EXERCISE PROMPT: Filter the data for lines with the word "condiciones" and copy those lines.

Data excerpts:
+ + + + + + +

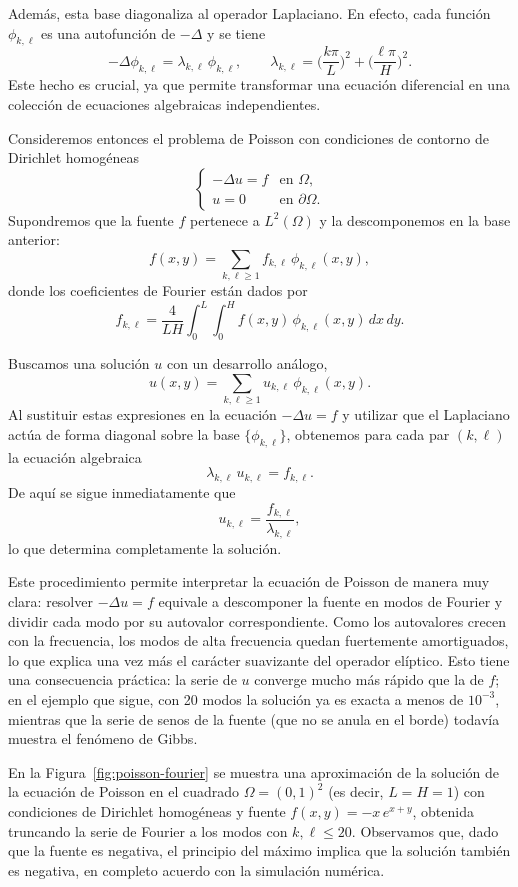 \documentclass[12pt, a4paper]{amsbook}
\theoremstyle{remark}
\theoremstyle{definition}
\numberwithin{section}{chapter}
\numberwithin{subsection}{section}
\numberwithin{equation}{section}
\numberwithin{figure}{chapter}
\begin{document}
Además, esta base diagonaliza al operador Laplaciano. En efecto, cada función $\phi_{k,\ell}$ es una autofunción de $-\Delta$ y se tiene
\[
-\Delta \phi_{k,\ell}
=
\lambda_{k,\ell}\,\phi_{k,\ell},
\qquad
\lambda_{k,\ell}
=
\Big(\frac{k\pi}{L}\Big)^2
+
\Big(\frac{\ell\pi}{H}\Big)^2.
\]
Este hecho es crucial, ya que permite transformar una ecuación diferencial en una colección de ecuaciones algebraicas independientes.

\medskip

Consideremos entonces el problema de Poisson con condiciones de contorno de Dirichlet homogéneas
\[
\begin{cases}
-\Delta u = f & \text{en } \Omega,\\
u = 0 & \text{en } \partial \Omega.
\end{cases}
\]
Supondremos que la fuente $f$ pertenece a $L^2(\Omega)$ y la descomponemos en la base anterior:
\[
f(x,y)
=
\sum_{k,\ell\ge 1}
f_{k,\ell}\,\phi_{k,\ell}(x,y),
\]
donde los coeficientes de Fourier están dados por
\[
f_{k,\ell}
=
\frac{4}{LH}
\int_0^L\int_0^H
f(x,y)\,
\phi_{k,\ell}(x,y)\,dx\,dy.
\]

Buscamos una solución $u$ con un desarrollo análogo,
\[
u(x,y)
=
\sum_{k,\ell\ge 1}
u_{k,\ell}\,\phi_{k,\ell}(x,y).
\]
Al sustituir estas expresiones en la ecuación $-\Delta u = f$ y utilizar que el Laplaciano actúa de forma diagonal sobre la base $\{\phi_{k,\ell}\}$, obtenemos para cada par $(k,\ell)$ la ecuación algebraica
\[
\lambda_{k,\ell}\,u_{k,\ell} = f_{k,\ell}.
\]
De aquí se sigue inmediatamente que
\[
u_{k,\ell} = \frac{f_{k,\ell}}{\lambda_{k,\ell}},
\]
lo que determina completamente la solución.

\medskip

Este procedimiento permite interpretar la ecuación de Poisson de manera muy clara: resolver $-\Delta u = f$ equivale a descomponer la fuente en modos de Fourier y dividir cada modo por su autovalor correspondiente. Como los autovalores crecen con la frecuencia, los modos de alta frecuencia quedan fuertemente amortiguados, lo que explica una vez más el carácter suavizante del operador elíptico. Esto tiene una consecuencia práctica: la serie de $u$ converge mucho más rápido que la de $f$; en el ejemplo que sigue, con 20 modos la solución ya es exacta a menos de $10^{-3}$, mientras que la serie de senos de la fuente (que no se anula en el borde) todavía muestra el fenómeno de Gibbs.

En la Figura~\ref{fig:poisson-fourier} se muestra una aproximación de la solución de la ecuación de Poisson en el cuadrado $\Omega=(0,1)^2$ (es decir, $L=H=1$) con condiciones de Dirichlet homogéneas y fuente $f(x,y)=-x\,e^{x+y}$, obtenida truncando la serie de Fourier a los modos con $k,\ell\le 20$. Observamos que, dado que la fuente es negativa, el principio del máximo implica que la solución también es negativa, en completo acuerdo con la simulación numérica.
\end{document}
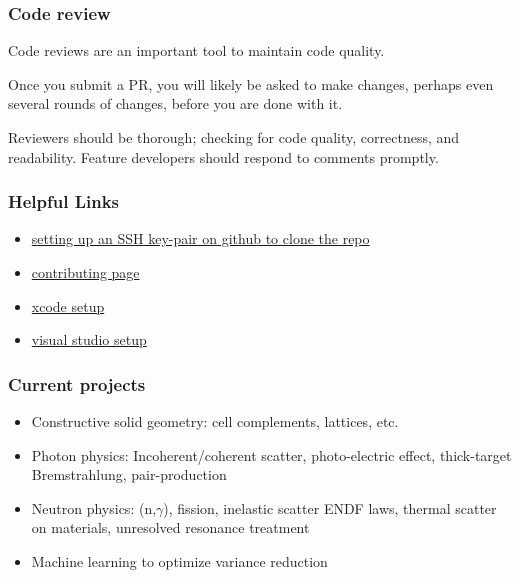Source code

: \documentclass{beamer}
\begin{document}
\begin{frame}
\frametitle{Code review}

Code reviews are an important tool to maintain code quality. 

\vspace{0.4cm}

Once you submit a PR, you will likely be asked to make changes,
perhaps even several rounds of changes, before you are done with it.

\vspace{0.4cm}

Reviewers should be thorough; checking for code quality, correctness, 
and readability. 
Feature developers should respond to comments promptly.

\end{frame}

\begin{frame}[t]
\frametitle{Helpful Links}
\begin{itemize}
  \item
    \href{https://docs.github.com/en/github/authenticating-to-github/connecting-to-github-with-ssh/generating-a-new-ssh-key-and-adding-it-to-the-ssh-agent}{setting up an SSH key-pair on github to clone the repo}
  \item
  \href{https://github.com/umcpt/mc-hammer-2/blob/develop/CONTRIBUTING.md}{contributing page}
  \item
    \href{https://github.com/umcpt/mc-hammer-2/tree/develop/docs/xcode.md}{xcode setup}
  \item
    \href{https://github.com/umcpt/mc-hammer-2/tree/develop/docs/visual-studio.md}{visual studio setup}
\end{itemize}
  
\end{frame}

\begin{frame}[t]
\frametitle{Current projects}
\begin{itemize}
  \item
    Constructive solid geometry: cell complements, lattices, etc.
  \item
    Photon physics: Incoherent/coherent scatter, photo-electric effect, thick-target Bremstrahlung, pair-production
  \item 
    Neutron physics: (n,$\gamma$), fission, inelastic scatter ENDF laws, thermal scatter on materials, unresolved resonance treatment
  \item
    Machine learning to optimize variance reduction 
\end{itemize}
  
\end{frame}
\end{document}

+ + + + + + +

RESULT FOR THIS TASK:
Consideremos entonces el problema de Poisson con condiciones de contorno de Dirichlet homogéneas
En la Figura~\ref{fig:poisson-fourier} se muestra una aproximación de la solución de la ecuación de Poisson en el cuadrado $\Omega=(0,1)^2$ (es decir, $L=H=1$) con condiciones de Dirichlet homogéneas y fuente $f(x,y)=-x\,e^{x+y}$, obtenida truncando la serie de Fourier a los modos con $k,\ell\le 20$. Observamos que, dado que la fuente es negativa, el principio del máximo implica que la solución también es negativa, en completo acuerdo con la simulación numérica.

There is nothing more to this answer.